Gelombang menghempas dari depan dan samping sehingga air masuk ke dalam kapal. Para penumpang, terutama ibu-ibu menjerit dan berdoa. “Saya bilang, ‘tidak apa-apa’. Untung tidak ada yang pingsan. Setelah tiba di Pulau Untung Jawa, saya harus menunggu tiga jam,” ujarnya.
Begitu melihat cuaca cukup mendukung, Basri segera menjalankan kapalnya. Dia beruntung memiliki warung yang dikelola bersama istrinya sehingga bisa mencukupi kebutuhan mereka. Penghasilan dari menjual antara lain mi ayam, nasi goreng, dan mi instan, bisa mencapai Rp 300.000 per hari.

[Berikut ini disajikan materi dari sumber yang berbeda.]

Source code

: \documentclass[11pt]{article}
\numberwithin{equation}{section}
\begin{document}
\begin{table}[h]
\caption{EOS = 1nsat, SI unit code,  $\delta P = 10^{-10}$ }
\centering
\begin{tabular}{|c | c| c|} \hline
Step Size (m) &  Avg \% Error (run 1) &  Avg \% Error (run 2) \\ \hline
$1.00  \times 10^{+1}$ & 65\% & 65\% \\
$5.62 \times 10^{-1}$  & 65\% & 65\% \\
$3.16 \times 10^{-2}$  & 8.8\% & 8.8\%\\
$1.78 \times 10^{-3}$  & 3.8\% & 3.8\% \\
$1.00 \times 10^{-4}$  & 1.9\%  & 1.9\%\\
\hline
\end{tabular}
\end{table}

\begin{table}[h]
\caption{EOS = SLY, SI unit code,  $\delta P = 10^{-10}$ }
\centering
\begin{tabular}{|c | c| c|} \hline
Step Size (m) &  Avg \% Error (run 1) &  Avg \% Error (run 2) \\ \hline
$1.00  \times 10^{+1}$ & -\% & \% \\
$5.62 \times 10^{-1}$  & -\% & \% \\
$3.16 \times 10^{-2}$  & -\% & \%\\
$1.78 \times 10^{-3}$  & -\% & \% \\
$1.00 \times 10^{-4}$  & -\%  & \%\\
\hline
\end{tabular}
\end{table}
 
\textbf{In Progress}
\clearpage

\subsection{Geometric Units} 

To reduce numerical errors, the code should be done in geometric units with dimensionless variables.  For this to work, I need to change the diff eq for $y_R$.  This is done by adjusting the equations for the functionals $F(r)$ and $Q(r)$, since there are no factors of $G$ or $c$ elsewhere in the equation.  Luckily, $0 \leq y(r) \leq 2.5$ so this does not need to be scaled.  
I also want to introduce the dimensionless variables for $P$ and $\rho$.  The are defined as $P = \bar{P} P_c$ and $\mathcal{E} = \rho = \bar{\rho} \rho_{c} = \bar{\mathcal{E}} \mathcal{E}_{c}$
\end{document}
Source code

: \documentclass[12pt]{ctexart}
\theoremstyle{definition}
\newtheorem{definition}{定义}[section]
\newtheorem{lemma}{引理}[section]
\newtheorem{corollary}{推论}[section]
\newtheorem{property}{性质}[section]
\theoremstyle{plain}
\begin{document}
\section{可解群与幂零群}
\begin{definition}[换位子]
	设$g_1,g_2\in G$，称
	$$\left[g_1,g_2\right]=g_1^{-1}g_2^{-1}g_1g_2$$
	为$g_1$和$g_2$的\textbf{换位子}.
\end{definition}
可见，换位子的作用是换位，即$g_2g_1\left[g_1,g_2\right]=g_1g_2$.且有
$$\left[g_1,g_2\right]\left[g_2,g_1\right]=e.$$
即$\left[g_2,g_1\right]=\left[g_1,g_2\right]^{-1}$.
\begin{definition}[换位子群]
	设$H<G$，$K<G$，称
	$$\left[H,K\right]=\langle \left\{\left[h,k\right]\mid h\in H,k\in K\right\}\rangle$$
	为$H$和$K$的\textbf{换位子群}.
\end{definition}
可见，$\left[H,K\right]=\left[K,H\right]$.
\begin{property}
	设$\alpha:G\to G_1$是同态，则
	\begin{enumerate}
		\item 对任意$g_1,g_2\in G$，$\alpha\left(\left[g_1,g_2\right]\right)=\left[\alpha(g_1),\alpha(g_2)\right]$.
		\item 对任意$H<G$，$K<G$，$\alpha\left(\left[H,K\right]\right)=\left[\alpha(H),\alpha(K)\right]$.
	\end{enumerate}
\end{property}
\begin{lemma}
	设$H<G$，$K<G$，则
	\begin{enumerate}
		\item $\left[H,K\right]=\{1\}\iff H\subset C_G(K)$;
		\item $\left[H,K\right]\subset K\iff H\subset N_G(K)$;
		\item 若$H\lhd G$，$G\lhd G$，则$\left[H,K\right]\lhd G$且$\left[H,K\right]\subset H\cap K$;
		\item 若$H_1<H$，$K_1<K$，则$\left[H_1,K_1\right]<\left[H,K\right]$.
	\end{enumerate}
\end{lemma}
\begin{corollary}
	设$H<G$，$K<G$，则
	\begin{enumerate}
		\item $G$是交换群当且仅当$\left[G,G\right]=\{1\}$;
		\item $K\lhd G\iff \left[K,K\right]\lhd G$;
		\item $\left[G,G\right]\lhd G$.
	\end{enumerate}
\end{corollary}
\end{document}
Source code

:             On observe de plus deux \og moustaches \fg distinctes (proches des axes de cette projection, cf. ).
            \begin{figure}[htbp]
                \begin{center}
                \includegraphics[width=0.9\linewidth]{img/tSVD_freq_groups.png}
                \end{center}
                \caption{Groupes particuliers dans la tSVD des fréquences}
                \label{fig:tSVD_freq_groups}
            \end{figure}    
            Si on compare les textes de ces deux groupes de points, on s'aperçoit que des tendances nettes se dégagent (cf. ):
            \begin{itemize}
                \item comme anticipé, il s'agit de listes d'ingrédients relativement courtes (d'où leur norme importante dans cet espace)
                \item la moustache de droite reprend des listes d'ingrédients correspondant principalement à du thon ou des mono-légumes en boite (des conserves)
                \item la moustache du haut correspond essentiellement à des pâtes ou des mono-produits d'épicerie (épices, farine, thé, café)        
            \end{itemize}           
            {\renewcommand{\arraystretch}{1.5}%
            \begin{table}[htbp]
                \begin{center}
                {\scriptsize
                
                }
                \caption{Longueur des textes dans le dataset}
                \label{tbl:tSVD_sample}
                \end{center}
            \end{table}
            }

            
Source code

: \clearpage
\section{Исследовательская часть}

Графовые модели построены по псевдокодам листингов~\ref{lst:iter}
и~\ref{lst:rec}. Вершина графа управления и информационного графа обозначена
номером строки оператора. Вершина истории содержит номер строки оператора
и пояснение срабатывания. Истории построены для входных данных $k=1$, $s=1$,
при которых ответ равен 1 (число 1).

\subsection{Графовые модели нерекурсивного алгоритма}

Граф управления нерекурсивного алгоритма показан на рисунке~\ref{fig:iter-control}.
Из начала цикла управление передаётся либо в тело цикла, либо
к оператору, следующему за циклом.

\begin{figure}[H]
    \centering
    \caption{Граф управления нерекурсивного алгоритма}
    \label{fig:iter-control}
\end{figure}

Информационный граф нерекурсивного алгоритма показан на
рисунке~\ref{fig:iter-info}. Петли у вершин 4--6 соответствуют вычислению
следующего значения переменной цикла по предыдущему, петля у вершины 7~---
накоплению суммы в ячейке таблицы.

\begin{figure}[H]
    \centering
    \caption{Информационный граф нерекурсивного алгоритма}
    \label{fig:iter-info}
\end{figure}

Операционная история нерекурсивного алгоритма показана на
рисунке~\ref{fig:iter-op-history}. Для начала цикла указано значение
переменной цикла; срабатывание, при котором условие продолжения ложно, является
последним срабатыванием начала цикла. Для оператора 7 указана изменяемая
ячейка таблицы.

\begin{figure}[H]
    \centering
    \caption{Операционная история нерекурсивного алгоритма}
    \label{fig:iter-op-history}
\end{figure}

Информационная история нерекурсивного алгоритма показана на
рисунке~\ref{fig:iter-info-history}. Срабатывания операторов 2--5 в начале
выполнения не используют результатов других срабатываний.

“Nelayan paling takut angin barat dan timur. Mereka tak bisa melaut. Nelayan sampai menjual atau menggadaikan telepon seluler, peralatan GPS, dan televisinya,” ujarnya. Mereka pun beralih mencari kerang di pantai. Biasanya, jika terjadi angin barat, cuaca buruk terjadi paling lama dua pekan.
Dia bersyukur, kapal yang dikemudikannya tak pernah terbalik. Para awak kapal di Desa Tanjung Pasir tahu saat yang tidak tepat untuk berlayar dengan mengamati cuaca. “Mereka menunggu dulu hingga cuaca cerah,” ucap Basri yang sudah 20 tahun menjadi awak kapal itu.
Juru mudi Kapal Motor Bima Suci, Mamat (50), mengatakan, pengalamannya yang paling mendebarkan berlangsung pada Juni 2017. “Meski tak terjadi hujan, angin bertiup kencang dan tinggi gelombang mencapai 2 meter. Kapal sampai terguncang hebat,” tuturnya.
Mamat tetap melanjutkan perjalanan dari Desa Tanjung Pasir dengan keyakinan selamat sampai Pulau Untung Jawa karena tak mengantar penumpang hingga mencapai daya angkut maksimal kapalnya. Dia mengantar 30 penumpang saja sementara kapasitas kapal yang dikemudikannya mencapai 130 orang.
“Kerisauan itu memang selalu berulang. Setiap tahun, kejadian seperti itu rata-rata terjadi empat kali. Tapi, kapal yang saya kemudikan belum pernah tenggelam,” ujarnya.
Berkat asam garam menjadi awak kapal selama delapan tahun, Mamat yakin dapat mengatasi persoalan saat berlayar. “Kalau kapal enggak layak berlayar, ngeri. Karena itu, saya selalu mengecek kapal dan mesin sebelum berangkat,” ucapnya.
Jika gelombang cukup tinggi, Mamat juga mengurungkan niatnya untuk mengantar wisatawan. Cuaca buruk umumnya terjadi pada pertengahan dan akhir tahun.